Omniverse and Digital Twins: Design, Build, Operate.

With advancements in Ray Tracing, NVIDIA teams up with Valve to develop Portal RTX, remastering the beloved puzzle game of the decade. Through NVIDIA Omniverse and RTX Remix to promote the creativity of modding tools to enhance game assets, shaders, and all. RTX Remix is the most advanced game modding tool created to accelerate the visual appearance and fidelity of the games we love.

No physical product will be deployed without intensive testing in its Omniverse simulation. Digital twins are being used by KPF, Amazon Packing Facilities, General Motors Factory Lines, Lowes Department Stores, and Deutsche Bahn Railways to optimize their processes such as efficiency, understanding valuable insights, and visualizing a physical world digitally. Companies like Telco, Charter and Heavy.AI use Omniverse to map out wireless networks of 5G microcells and towers using NVIDIA Omniverse to maximize efficiency and optimize cell tower placement. Every one of these companies realizes the immense power of digital twins simulation that NVIDIA Omniverse has to offer.

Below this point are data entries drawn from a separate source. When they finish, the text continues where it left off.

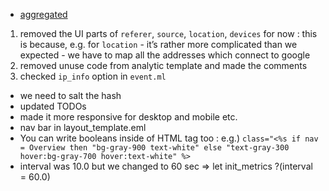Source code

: - [aggregated](https://github.com/ocaml/ocaml.org/pull/399/commits/563cb688a5eee9a120cdbe3219a89bf076f37828#diff-6c299e37f37bbe1cf7d3819e0bc595078a5a9736b01a54785d259e7f1de6360e)
1. removed the UI parts of `referer`, `source`, `location`, `devices` for now
: this is because, e.g. for `location` - it’s rather more complicated than we expected - we have to map all the addresses which connect to google
2. removed unuse code from analytic template and made the comments
3. checked `ip_info` option in `event.ml` 
- we need to salt the hash
- updated TODOs
- made it more responsive for desktop and mobile etc.
- nav bar in layout_template.eml
- You can write booleans inside of HTML tag too 
: e.g.)  `class="<%s if nav = Overview then "bg-gray-900 text-white" else "text-gray-300 hover:bg-gray-700 hover:text-white" %>`
- interval was 10.0 but we changed to 60 sec => let init_metrics ?(interval = 60.0)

nvidia omniverse ecosystem

NVIDIA NeMo Large Language Models

Large language models are the most important AI models today. Based on the transformer architecture, these giant models can learn to understand meanings and languages without supervision or labeled datasets, unlocking remarkable new capabilities.

With LLMs like OpenAI’s GPT-3 and DALLE2, Stable Diffusion, and more, getting a general AI that can understand human words with less human intervention can prove valuable in the advancement of AI. From a single model, these LLMs can generate images, carry conversations, translate languages, summarize text, generate text, or even write programming code. Models can perform tasks they were never trained on.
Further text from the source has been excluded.